Doing a fur transfer or hand laying the hairs like one would do for a crepe hair beard would both work. Hand laying the hair works like applying roof shingles. Start at the bottom and work your way up so the new layer covers the old. You can change the hair direction as you go to match natural hair patterns.
This lesson covers hand laying a fake bard, with a lot of great tips.
I don't believe any of the mold making in the current lesson lineup uses syntactic dough. But with the prevalence of syntactic dough and epoxy molds I'm sure a lesson covering these materials is not far off.
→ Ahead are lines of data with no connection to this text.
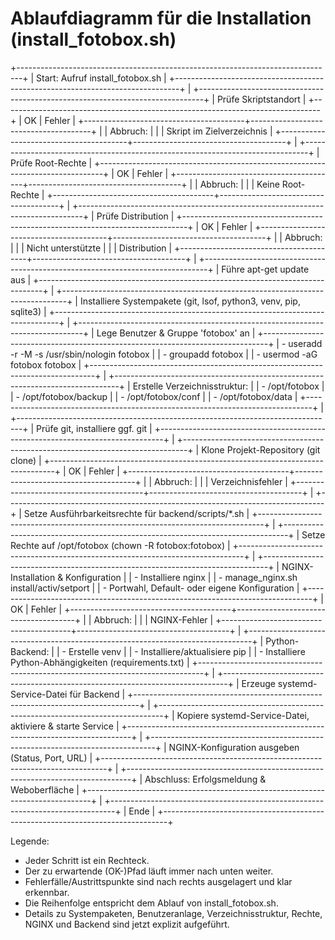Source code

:# Ablaufdiagramm für die Installation (install_fotobox.sh)

+-------------------------------------------------------------------------------+
| Start: Aufruf install_fotobox.sh                                              |
+-------------------------------------------------------------------------------+
            |
+-------------------------------------------------------------------------------+
| Prüfe Skriptstandort                                                          |
+-------------------------------------------------------------------------------+
| OK                                     | Fehler                               |
+----------------------------------------+--------------------------------------+
|                                        | Abbruch:                             |
|                                        | Skript im Zielverzeichnis            |
+----------------------------------------+--------------------------------------+
            |
+-------------------------------------------------------------------------------+
| Prüfe Root-Rechte                                                             |
+-------------------------------------------------------------------------------+
| OK                                     | Fehler                               |
+----------------------------------------+--------------------------------------+
|                                        | Abbruch:                             |
|                                        | Keine Root-Rechte                    |
+----------------------------------------+--------------------------------------+
            |
+-------------------------------------------------------------------------------+
| Prüfe Distribution                                                            |
+-------------------------------------------------------------------------------+
| OK                                     | Fehler                               |
+----------------------------------------+--------------------------------------+
|                                        | Abbruch:                             |
|                                        | Nicht unterstützte                   |
|                                        | Distribution                         |
+----------------------------------------+--------------------------------------+
            |
+-------------------------------------------------------------------------------+
| Führe apt-get update aus                                                      |
+-------------------------------------------------------------------------------+
            |
+-------------------------------------------------------------------------------+
| Installiere Systempakete (git, lsof, python3, venv, pip, sqlite3)             |
+-------------------------------------------------------------------------------+
            |
+-------------------------------------------------------------------------------+
| Lege Benutzer & Gruppe 'fotobox' an                                           |
+-------------------------------------------------------------------------------+
| - useradd -r -M -s /usr/sbin/nologin fotobox                                  |
| - groupadd fotobox                                                            |
| - usermod -aG fotobox fotobox                                                 |
+-------------------------------------------------------------------------------+
            |
+-------------------------------------------------------------------------------+
| Erstelle Verzeichnisstruktur:                                                 |
| - /opt/fotobox                                                                |
| - /opt/fotobox/backup                                                         |
| - /opt/fotobox/conf                                                           |
| - /opt/fotobox/data                                                           |
+-------------------------------------------------------------------------------+
            |
+-------------------------------------------------------------------------------+
| Prüfe git, installiere ggf. git                                               |
+-------------------------------------------------------------------------------+
            |
+-------------------------------------------------------------------------------+
| Klone Projekt-Repository (git clone)                                          |
+-------------------------------------------------------------------------------+
| OK                                     | Fehler                               |
+----------------------------------------+--------------------------------------+
|                                        | Abbruch:                             |
|                                        | Verzeichnisfehler                    |
+----------------------------------------+--------------------------------------+
            |
+-------------------------------------------------------------------------------+
| Setze Ausführbarkeitsrechte für backend/scripts/*.sh                          |
+-------------------------------------------------------------------------------+
            |
+-------------------------------------------------------------------------------+
| Setze Rechte auf /opt/fotobox (chown -R fotobox:fotobox)                      |
+-------------------------------------------------------------------------------+
            |
+-------------------------------------------------------------------------------+
| NGINX-Installation & Konfiguration                                            |
| - Installiere nginx                                                           |
| - manage_nginx.sh install/activ/setport                                       |
| - Portwahl, Default- oder eigene Konfiguration                                |
+-------------------------------------------------------------------------------+
| OK                                     | Fehler                               |
+----------------------------------------+--------------------------------------+
|                                        | Abbruch:                             |
|                                        | NGINX-Fehler                         |
+----------------------------------------+--------------------------------------+
            |
+-------------------------------------------------------------------------------+
| Python-Backend:                                                               |
| - Erstelle venv                                                               |
| - Installiere/aktualisiere pip                                                |
| - Installiere Python-Abhängigkeiten (requirements.txt)                        |
+-------------------------------------------------------------------------------+
            |
+-------------------------------------------------------------------------------+
| Erzeuge systemd-Service-Datei für Backend                                     |
+-------------------------------------------------------------------------------+
            |
+-------------------------------------------------------------------------------+
| Kopiere systemd-Service-Datei, aktiviere & starte Service                     |
+-------------------------------------------------------------------------------+
            |
+-------------------------------------------------------------------------------+
| NGINX-Konfiguration ausgeben (Status, Port, URL)                              |
+-------------------------------------------------------------------------------+
            |
+-------------------------------------------------------------------------------+
| Abschluss: Erfolgsmeldung & Weboberfläche                                     |
+-------------------------------------------------------------------------------+
            |
+-------------------------------------------------------------------------------+
| Ende                                                                          |
+-------------------------------------------------------------------------------+

Legende:

- Jeder Schritt ist ein Rechteck.
- Der zu erwartende (OK-)Pfad läuft immer nach unten weiter.
- Fehlerfälle/Austrittspunkte sind nach rechts ausgelagert und klar erkennbar.
- Die Reihenfolge entspricht dem Ablauf von install_fotobox.sh.
- Details zu Systempaketen, Benutzeranlage, Verzeichnisstruktur, Rechte, NGINX und Backend sind jetzt explizit aufgeführt.
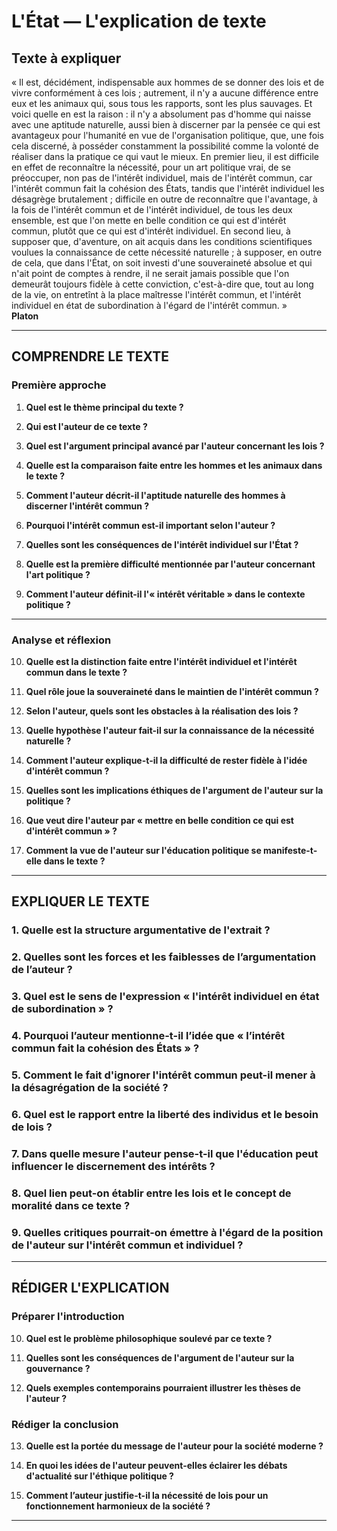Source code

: # L'État — L'explication de texte

## Texte à expliquer
« Il est, décidément, indispensable aux hommes de se donner des lois et de vivre conformément à ces lois ; autrement, il n'y a aucune différence entre eux et les animaux qui, sous tous les rapports, sont les plus sauvages. Et voici quelle en est la raison : il n'y a absolument pas d'homme qui naisse avec une aptitude naturelle, aussi bien à discerner par la pensée ce qui est avantageux pour l'humanité en vue de l'organisation politique, que, une fois cela discerné, à posséder constamment la possibilité comme la volonté de réaliser dans la pratique ce qui vaut le mieux. En premier lieu, il est difficile en effet de reconnaître la nécessité, pour un art politique vrai, de se préoccuper, non pas de l'intérêt individuel, mais de l'intérêt commun, car l'intérêt commun fait la cohésion des États, tandis que l'intérêt individuel les désagrège brutalement ; difficile en outre de reconnaître que l'avantage, à la fois de l'intérêt commun et de l'intérêt individuel, de tous les deux ensemble, est que l'on mette en belle condition ce qui est d'intérêt commun, plutôt que ce qui est d'intérêt individuel. En second lieu, à supposer que, d'aventure, on ait acquis dans les conditions scientifiques voulues la connaissance de cette nécessité naturelle ; à supposer, en outre de cela, que dans l'État, on soit investi d'une souveraineté absolue et qui n'ait point de comptes à rendre, il ne serait jamais possible que l'on demeurât toujours fidèle à cette conviction, c'est-à-dire que, tout au long de la vie, on entretînt à la place maîtresse l'intérêt commun, et l'intérêt individuel en état de subordination à l'égard de l'intérêt commun. »  
**Platon**

---

## COMPRENDRE LE TEXTE

### Première approche

1. **Quel est le thème principal du texte ?**

2. **Qui est l'auteur de ce texte ?**

3. **Quel est l'argument principal avancé par l'auteur concernant les lois ?**

4. **Quelle est la comparaison faite entre les hommes et les animaux dans le texte ?**

5. **Comment l'auteur décrit-il l'aptitude naturelle des hommes à discerner l'intérêt commun ?**

6. **Pourquoi l'intérêt commun est-il important selon l'auteur ?**

7. **Quelles sont les conséquences de l'intérêt individuel sur l'État ?**

8. **Quelle est la première difficulté mentionnée par l'auteur concernant l'art politique ?**

9. **Comment l'auteur définit-il l'« intérêt véritable » dans le contexte politique ?**

---

### Analyse et réflexion

10. **Quelle est la distinction faite entre l'intérêt individuel et l'intérêt commun dans le texte ?**

11. **Quel rôle joue la souveraineté dans le maintien de l'intérêt commun ?**

12. **Selon l'auteur, quels sont les obstacles à la réalisation des lois ?**

13. **Quelle hypothèse l'auteur fait-il sur la connaissance de la nécessité naturelle ?**

14. **Comment l'auteur explique-t-il la difficulté de rester fidèle à l'idée d'intérêt commun ?**

15. **Quelles sont les implications éthiques de l'argument de l'auteur sur la politique ?**

16. **Que veut dire l'auteur par « mettre en belle condition ce qui est d'intérêt commun » ?**

17. **Comment la vue de l'auteur sur l'éducation politique se manifeste-t-elle dans le texte ?**

---

## EXPLIQUER LE TEXTE

### 1. Quelle est la structure argumentative de l'extrait ?

### 2. Quelles sont les forces et les faiblesses de l’argumentation de l’auteur ?

### 3. Quel est le sens de l'expression « l'intérêt individuel en état de subordination » ?

### 4. Pourquoi l’auteur mentionne-t-il l’idée que « l’intérêt commun fait la cohésion des États » ?

### 5. Comment le fait d'ignorer l'intérêt commun peut-il mener à la désagrégation de la société ?

### 6. Quel est le rapport entre la liberté des individus et le besoin de lois ?

### 7. Dans quelle mesure l'auteur pense-t-il que l'éducation peut influencer le discernement des intérêts ?

### 8. Quel lien peut-on établir entre les lois et le concept de moralité dans ce texte ?

### 9. Quelles critiques pourrait-on émettre à l'égard de la position de l'auteur sur l'intérêt commun et individuel ?

---

## RÉDIGER L'EXPLICATION

### Préparer l'introduction

10. **Quel est le problème philosophique soulevé par ce texte ?**

11. **Quelles sont les conséquences de l'argument de l'auteur sur la gouvernance ?**

12. **Quels exemples contemporains pourraient illustrer les thèses de l'auteur ?**

### Rédiger la conclusion

13. **Quelle est la portée du message de l'auteur pour la société moderne ?**

14. **En quoi les idées de l'auteur peuvent-elles éclairer les débats d'actualité sur l'éthique politique ?**

15. **Comment l’auteur justifie-t-il la nécessité de lois pour un fonctionnement harmonieux de la société ?**

---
For the epoxy coating, brushing on multiple thinner passes may help a bit with the material not settling the way you want. There is also a product by Smooth-On called "XTC-3D" which is designed for coating 3D prints, but it too is a low viscosity self-leveling epoxy. It may also not be in your budget, since I know their products are a bit more expensive some times.
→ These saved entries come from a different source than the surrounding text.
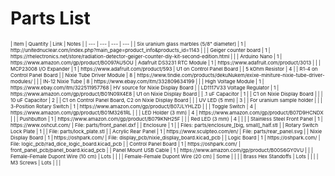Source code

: # Parts List

<div markdown="1" style="font-size:8px">
| Item | Quantity | Link | Notes |
| --- | --- | --- | --- |
| Six uranium glass marbles (5/8" diameter) | 1 | http://unitednuclear.com/index.php?main_page=product_info&products_id=1143 | |
| Geiger counter board | 1 | https://rhelectronics.net/store/radiation-detector-geiger-counter-diy-kit-second-edition.html | |
| Arduino Nano | 1 | https://www.amazon.com/gp/product/B0097AU5OU 
| Adafruit DS3231 RTC Module | 1 | https://www.adafruit.com/product/3013 | |
| MCP23008 I/O Expander | 1 | https://www.adafruit.com/product/593 | U1 on Control Panel Board |
| 5 kOhm Resistor | 4 | | R1-4 on Control Panel Board |
| Nixie Tube Driver Module | 8 | https://www.tindie.com/products/dekuNukem/exixe-miniture-nixie-tube-driver-modules/ | |
| IN-12 Nixie Tube | 8 | https://www.ebay.com/itm/332809634199 | |
| High Voltage Module | 1 | https://www.ebay.com/itm/322511957768 | HV source for Nixie Display Board |
| LD1117V33 Voltage Regulator | 1 | https://www.amazon.com/gp/product/B01N09X4E8 | U1 on Nixie Display Board |
| .1 uF Capacitor | 1 | | C1 on Nixie Display Board | |
| 10 uF Capacitor | 2 | | C1 on Control Panel Board, C2 on Nixie Display Board | |
| UV LED (5 mm) | 3 | | For uranium sample holder | |
| 3-Position Rotary Switch | 1 | https://www.amazon.com/gp/product/B07JLYHLZD | |
| Toggle Switch | 4 | https://www.amazon.com/gp/product/B01M3261RL | |
| LED Holder (3 mm) | 4 | https://www.amazon.com/gp/product/B07D9HCNDX | |
| Pushbutton | 1 | https://www.amazon.com/gp/product/B079KNH25F | |
| Red LED (3 mm) | 4 | | |
| Stainless Steel Front Panel | 1 | https://www.oshcut.com/ | File: parts/front_panel.dxf |
| Enclosure | 1 | | Files: parts/enclosure_[big, small]_half.stl |
| Rotary Switch Lock Plate | 1 | | File: parts/lock_plate.stl |
| Acrylic Rear Panel | 1 | https://www.sculpteo.com/en/ | File: parts/rear_panel.svg |
| Nixie Display Board | 1 | https://oshpark.com/ | File: display_pcb/nixie_display_board.kicad_pcb |
| Logic Board | 1 | https://oshpark.com/ | File: logic_pcb/rad_dice_logic_board.kicad_pcb |
| Control Panel Board | 1 | https://oshpark.com/ | front_panel_pcb/panel_board.kicad_pcb |
| Panel Mount USB Cable | 1 | https://www.amazon.com/gp/product/B00S6GY0VU | |
| Female-Female Dupont Wire (10 cm) | Lots | | |
| Female-Female Dupont Wire (20 cm) | Some | | |
| Brass Hex Standoffs | Lots | | |
| M3 Screws | Lots | | |
</div>
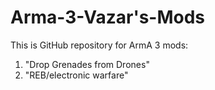 # Arma-3-Vazar's-Mods
This is GitHub repository for ArmA 3 mods: 
1. "Drop Grenades from Drones"
2. "REB/electronic warfare"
For lighting the runes there are a few things you can do to get better results. One is to mask off the runs and paint the armor first, then mask of the armor and lightly mist the clear runes. After that you can remove the masking and lightly mist again to blend things. The idea is to not fully cover the runes with paint, but to coat them in with more of a fog of tiny dots.
When the runes are covered from the back (with no ambient light able to shine through) they should be less visible. And when lit by bright LEDs they should stand out.
You're headed in the right direction with your testing, just keep at it!